→ Stored data entries:
□ □ □
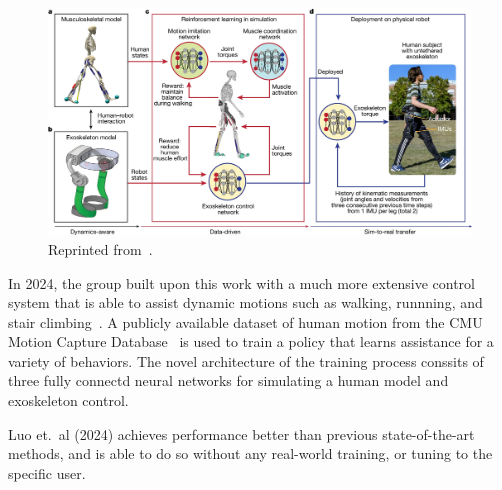 \documentclass[12pt]{report}
\theoremstyle{definition}
\theoremstyle{remark}
\begin{document}
\begin{figure}[H]
    \centering
    \includegraphics[width=\linewidth]{figs/exoskeleton.png}
    \caption{Reprinted from~\cite{luo_experiment-free_2024}.}
    \label{fig:luo2021}
\end{figure}

In 2024, the group built upon this work with a much more extensive control system that is able to assist dynamic motions such as walking, runnning, and stair climbing~\cite{luo_experiment-free_2024}. A publicly available dataset of human motion from the CMU Motion Capture Database~\cite{noauthor_cmu_nodate} is used to train a policy that learns assistance for a variety of behaviors. The novel architecture of the training process conssits of three fully connectd neural networks for simulating a human model and exoskeleton control.

Luo et.\ al (2024) achieves performance better than previous state-of-the-art methods, and is able to do so without any real-world training, or tuning to the specific user.
\end{document}
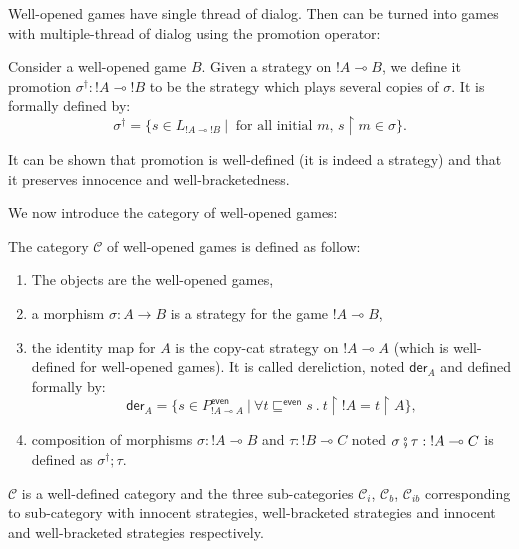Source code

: Well-opened games have single thread of dialog. Then can be turned into games with multiple-thread of dialog
using the promotion operator:

\begin{dfn}[Promotion]
Consider a well-opened game $B$.
Given a strategy on ${!A} \multimap B$, we define it promotion $\sigma^\dagger : {!A} \multimap {!B}$ to be the
strategy which plays several copies of $\sigma$. It is formally defined by:
$$ \sigma^\dagger = \{ s \in L_{{!A} \multimap !B} \ | \ \mbox{ for all initial $m$, } s \upharpoonright m \in \sigma  \}.$$
\end{dfn}

It can be shown that promotion is well-defined (it is indeed a strategy) and that it preserves innocence and
well-bracketedness.


We now introduce the category of well-opened games:
\begin{dfn}
The category $\mathcal{C}$ of well-opened games is defined as follow:
\begin{enumerate}
\item The objects are the well-opened games,
\item a morphism $\sigma : A \rightarrow B$ is a strategy for the game $!A \multimap B$,
\item the identity map for $A$ is the copy-cat strategy on $!A \multimap A$ (which is well-defined for well-opened games).
It is called dereliction, noted
$\textsf{der}_A$ and defined formally by:
$$ \textsf{der}_A = \{ s \in P^{\textsf{even}}_{{!A} \multimap A} \ | \ \forall t \sqsubseteq^{\textsf{even}} s \ . \ t \upharpoonright {!A} = t \upharpoonright A \},$$
\item composition of morphisms $\sigma : {!A} \multimap B$ and $\tau : {!B} \multimap C$
noted $\sigma \fatsemi \tau : {!A} \multimap C$ is defined as $\sigma^\dagger;\tau$.
\end{enumerate}
\end{dfn}
$\mathcal{C}$ is a well-defined category and the three sub-categories
$\mathcal{C}_i$, $\mathcal{C}_b$, $\mathcal{C}_{ib}$ corresponding to sub-category
with innocent strategies, well-bracketed strategies and innocent and well-bracketed strategies respectively.


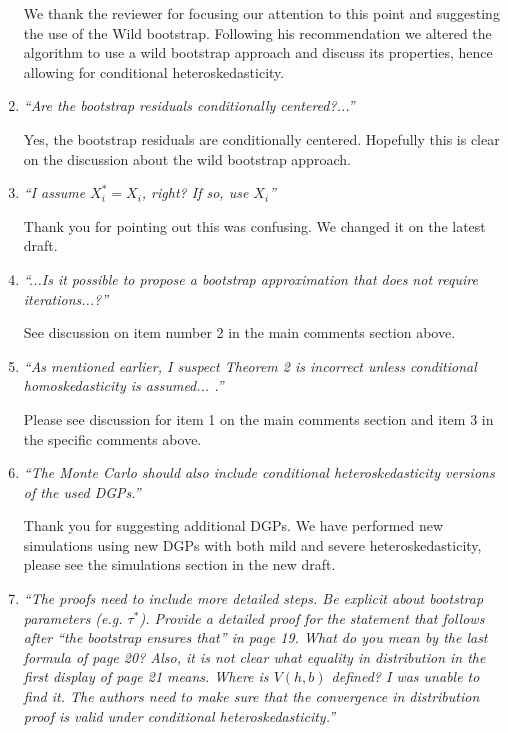 \documentclass[12pt,fleqn]{article}
\begin{document}
\begin{enumerate}
 We thank the reviewer for focusing our attention to this point and suggesting the use of the Wild bootstrap. Following his recommendation we altered the algorithm to use a wild bootstrap approach and discuss its properties, hence allowing for conditional heteroskedasticity.

\item \textit{``Are the bootstrap residuals conditionally centered?...''}

 Yes, the bootstrap residuals are conditionally centered. Hopefully this is clear on the discussion about the wild bootstrap approach.

\item \textit{``I assume $X_{i}^{*}=X_{i}$, right? If so, use $X_{i}$''}

Thank you for pointing out this was confusing. We changed it on the latest draft.

\item \textit{``...Is it possible to propose a bootstrap approximation that does not require iterations...?''}

See discussion on item number 2 in the main comments section above.

\item \textit{``As mentioned earlier, I suspect Theorem 2 is incorrect unless conditional homoskedasticity is assumed... .''}

  Please see discussion for item 1 on the main comments section and item 3 in the specific comments above.

\item \textit{``The Monte Carlo should also include conditional heteroskedasticity versions of the used DGPs.''}

  Thank you for suggesting additional DGPs. We have performed new simulations using new DGPs with both mild and severe heteroskedasticity, please see the simulations section in the new draft.

\item \textit{``The proofs need to include more detailed steps. Be explicit about bootstrap parameters (e.g. $\tau^{*}$). Provide a detailed proof for the statement that follows after ``the bootstrap ensures that'' in page 19. What do you mean by the last formula of page 20? Also, it is not clear what equality in distribution in the first display of page 21 means. Where is $V(h,b)$ defined? I was unable to find it. The authors need to make sure that the convergence in distribution proof is valid under conditional heteroskedasticity.''}


\end{enumerate}
\end{document}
□ □ □
→ Work instruction: All of the entries above should be retyped exactly, with the pictures left out.

→ Response:
 \documentclass[12pt]{report}
\theoremstyle{definition}
\theoremstyle{remark}
\begin{document}
\begin{figure}[H]
    \centering
    \includegraphics[width=\linewidth]{figs/exoskeleton.png}
    \caption{Reprinted from~\cite{luo_experiment-free_2024}.}
    \label{fig:luo2021}
\end{figure}

In 2024, the group built upon this work with a much more extensive control system that is able to assist dynamic motions such as walking, runnning, and stair climbing~\cite{luo_experiment-free_2024}. A publicly available dataset of human motion from the CMU Motion Capture Database~\cite{noauthor_cmu_nodate} is used to train a policy that learns assistance for a variety of behaviors. The novel architecture of the training process conssits of three fully connectd neural networks for simulating a human model and exoskeleton control.

Luo et.\ al (2024) achieves performance better than previous state-of-the-art methods, and is able to do so without any real-world training, or tuning to the specific user.
\end{document}
Source code

: Well-opened games have single thread of dialog. Then can be turned into games with multiple-thread of dialog
using the promotion operator:

\begin{dfn}[Promotion]
Consider a well-opened game $B$.
Given a strategy on ${!A} \multimap B$, we define it promotion $\sigma^\dagger : {!A} \multimap {!B}$ to be the
strategy which plays several copies of $\sigma$. It is formally defined by:
$$ \sigma^\dagger = \{ s \in L_{{!A} \multimap !B} \ | \ \mbox{ for all initial $m$, } s \upharpoonright m \in \sigma  \}.$$
\end{dfn}

It can be shown that promotion is well-defined (it is indeed a strategy) and that it preserves innocence and
well-bracketedness.


We now introduce the category of well-opened games:
\begin{dfn}
The category $\mathcal{C}$ of well-opened games is defined as follow:
\begin{enumerate}
\item The objects are the well-opened games,
\item a morphism $\sigma : A \rightarrow B$ is a strategy for the game $!A \multimap B$,
\item the identity map for $A$ is the copy-cat strategy on $!A \multimap A$ (which is well-defined for well-opened games).
It is called dereliction, noted
$\textsf{der}_A$ and defined formally by:
$$ \textsf{der}_A = \{ s \in P^{\textsf{even}}_{{!A} \multimap A} \ | \ \forall t \sqsubseteq^{\textsf{even}} s \ . \ t \upharpoonright {!A} = t \upharpoonright A \},$$
\item composition of morphisms $\sigma : {!A} \multimap B$ and $\tau : {!B} \multimap C$
noted $\sigma \fatsemi \tau : {!A} \multimap C$ is defined as $\sigma^\dagger;\tau$.
\end{enumerate}
\end{dfn}
$\mathcal{C}$ is a well-defined category and the three sub-categories
$\mathcal{C}_i$, $\mathcal{C}_b$, $\mathcal{C}_{ib}$ corresponding to sub-category
with innocent strategies, well-bracketed strategies and innocent and well-bracketed strategies respectively.


 \documentclass[12pt,fleqn]{article}
\begin{document}
\begin{enumerate}
 We thank the reviewer for focusing our attention to this point and suggesting the use of the Wild bootstrap. Following his recommendation we altered the algorithm to use a wild bootstrap approach and discuss its properties, hence allowing for conditional heteroskedasticity.

\item \textit{``Are the bootstrap residuals conditionally centered?...''}

 Yes, the bootstrap residuals are conditionally centered. Hopefully this is clear on the discussion about the wild bootstrap approach.

\item \textit{``I assume $X_{i}^{*}=X_{i}$, right? If so, use $X_{i}$''}

Thank you for pointing out this was confusing. We changed it on the latest draft.

\item \textit{``...Is it possible to propose a bootstrap approximation that does not require iterations...?''}

See discussion on item number 2 in the main comments section above.

\item \textit{``As mentioned earlier, I suspect Theorem 2 is incorrect unless conditional homoskedasticity is assumed... .''}

  Please see discussion for item 1 on the main comments section and item 3 in the specific comments above.

\item \textit{``The Monte Carlo should also include conditional heteroskedasticity versions of the used DGPs.''}

  Thank you for suggesting additional DGPs. We have performed new simulations using new DGPs with both mild and severe heteroskedasticity, please see the simulations section in the new draft.

\item \textit{``The proofs need to include more detailed steps. Be explicit about bootstrap parameters (e.g. $\tau^{*}$). Provide a detailed proof for the statement that follows after ``the bootstrap ensures that'' in page 19. What do you mean by the last formula of page 20? Also, it is not clear what equality in distribution in the first display of page 21 means. Where is $V(h,b)$ defined? I was unable to find it. The authors need to make sure that the convergence in distribution proof is valid under conditional heteroskedasticity.''}


\end{enumerate}
\end{document}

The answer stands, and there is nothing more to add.